#### TO DO:
Every line of the data below is to be given again as it appears, with the images removed.

*-*-*

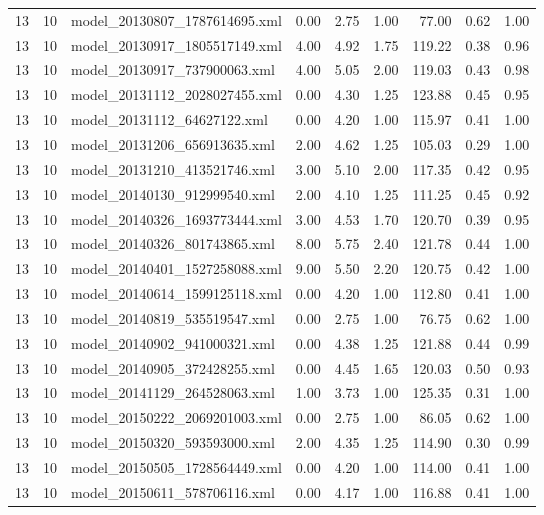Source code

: \begin{table}[ht]
\begin{tabular}{rrlrrrrrr}
   13 &  10 & model\_20130807\_1787614695.xml & 0.00 & 2.75 & 1.00 & 77.00 & 0.62 & 1.00 \\ 
   13 &  10 & model\_20130917\_1805517149.xml & 4.00 & 4.92 & 1.75 & 119.22 & 0.38 & 0.96 \\ 
   13 &  10 & model\_20130917\_737900063.xml & 4.00 & 5.05 & 2.00 & 119.03 & 0.43 & 0.98 \\ 
   13 &  10 & model\_20131112\_2028027455.xml & 0.00 & 4.30 & 1.25 & 123.88 & 0.45 & 0.95 \\ 
   13 &  10 & model\_20131112\_64627122.xml & 0.00 & 4.20 & 1.00 & 115.97 & 0.41 & 1.00 \\ 
   13 &  10 & model\_20131206\_656913635.xml & 2.00 & 4.62 & 1.25 & 105.03 & 0.29 & 1.00 \\ 
   13 &  10 & model\_20131210\_413521746.xml & 3.00 & 5.10 & 2.00 & 117.35 & 0.42 & 0.95 \\ 
   13 &  10 & model\_20140130\_912999540.xml & 2.00 & 4.10 & 1.25 & 111.25 & 0.45 & 0.92 \\ 
   13 &  10 & model\_20140326\_1693773444.xml & 3.00 & 4.53 & 1.70 & 120.70 & 0.39 & 0.95 \\ 
   13 &  10 & model\_20140326\_801743865.xml & 8.00 & 5.75 & 2.40 & 121.78 & 0.44 & 1.00 \\ 
   13 &  10 & model\_20140401\_1527258088.xml & 9.00 & 5.50 & 2.20 & 120.75 & 0.42 & 1.00 \\ 
   13 &  10 & model\_20140614\_1599125118.xml & 0.00 & 4.20 & 1.00 & 112.80 & 0.41 & 1.00 \\ 
   13 &  10 & model\_20140819\_535519547.xml & 0.00 & 2.75 & 1.00 & 76.75 & 0.62 & 1.00 \\ 
   13 &  10 & model\_20140902\_941000321.xml & 0.00 & 4.38 & 1.25 & 121.88 & 0.44 & 0.99 \\ 
   13 &  10 & model\_20140905\_372428255.xml & 0.00 & 4.45 & 1.65 & 120.03 & 0.50 & 0.93 \\ 
   13 &  10 & model\_20141129\_264528063.xml & 1.00 & 3.73 & 1.00 & 125.35 & 0.31 & 1.00 \\ 
   13 &  10 & model\_20150222\_2069201003.xml & 0.00 & 2.75 & 1.00 & 86.05 & 0.62 & 1.00 \\ 
   13 &  10 & model\_20150320\_593593000.xml & 2.00 & 4.35 & 1.25 & 114.90 & 0.30 & 0.99 \\ 
   13 &  10 & model\_20150505\_1728564449.xml & 0.00 & 4.20 & 1.00 & 114.00 & 0.41 & 1.00 \\ 
   13 &  10 & model\_20150611\_578706116.xml & 0.00 & 4.17 & 1.00 & 116.88 & 0.41 & 1.00 \\ 

\end{tabular}
\end{table}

*-*-*

#### COMPLETED TASK:
Source code

: \begin{table}[ht]
\begin{tabular}{rrlrrrrrr}
   13 &  10 & model\_20130807\_1787614695.xml & 0.00 & 2.75 & 1.00 & 77.00 & 0.62 & 1.00 \\ 
   13 &  10 & model\_20130917\_1805517149.xml & 4.00 & 4.92 & 1.75 & 119.22 & 0.38 & 0.96 \\ 
   13 &  10 & model\_20130917\_737900063.xml & 4.00 & 5.05 & 2.00 & 119.03 & 0.43 & 0.98 \\ 
   13 &  10 & model\_20131112\_2028027455.xml & 0.00 & 4.30 & 1.25 & 123.88 & 0.45 & 0.95 \\ 
   13 &  10 & model\_20131112\_64627122.xml & 0.00 & 4.20 & 1.00 & 115.97 & 0.41 & 1.00 \\ 
   13 &  10 & model\_20131206\_656913635.xml & 2.00 & 4.62 & 1.25 & 105.03 & 0.29 & 1.00 \\ 
   13 &  10 & model\_20131210\_413521746.xml & 3.00 & 5.10 & 2.00 & 117.35 & 0.42 & 0.95 \\ 
   13 &  10 & model\_20140130\_912999540.xml & 2.00 & 4.10 & 1.25 & 111.25 & 0.45 & 0.92 \\ 
   13 &  10 & model\_20140326\_1693773444.xml & 3.00 & 4.53 & 1.70 & 120.70 & 0.39 & 0.95 \\ 
   13 &  10 & model\_20140326\_801743865.xml & 8.00 & 5.75 & 2.40 & 121.78 & 0.44 & 1.00 \\ 
   13 &  10 & model\_20140401\_1527258088.xml & 9.00 & 5.50 & 2.20 & 120.75 & 0.42 & 1.00 \\ 
   13 &  10 & model\_20140614\_1599125118.xml & 0.00 & 4.20 & 1.00 & 112.80 & 0.41 & 1.00 \\ 
   13 &  10 & model\_20140819\_535519547.xml & 0.00 & 2.75 & 1.00 & 76.75 & 0.62 & 1.00 \\ 
   13 &  10 & model\_20140902\_941000321.xml & 0.00 & 4.38 & 1.25 & 121.88 & 0.44 & 0.99 \\ 
   13 &  10 & model\_20140905\_372428255.xml & 0.00 & 4.45 & 1.65 & 120.03 & 0.50 & 0.93 \\ 
   13 &  10 & model\_20141129\_264528063.xml & 1.00 & 3.73 & 1.00 & 125.35 & 0.31 & 1.00 \\ 
   13 &  10 & model\_20150222\_2069201003.xml & 0.00 & 2.75 & 1.00 & 86.05 & 0.62 & 1.00 \\ 
   13 &  10 & model\_20150320\_593593000.xml & 2.00 & 4.35 & 1.25 & 114.90 & 0.30 & 0.99 \\ 
   13 &  10 & model\_20150505\_1728564449.xml & 0.00 & 4.20 & 1.00 & 114.00 & 0.41 & 1.00 \\ 
   13 &  10 & model\_20150611\_578706116.xml & 0.00 & 4.17 & 1.00 & 116.88 & 0.41 & 1.00 \\ 

\end{tabular}
\end{table}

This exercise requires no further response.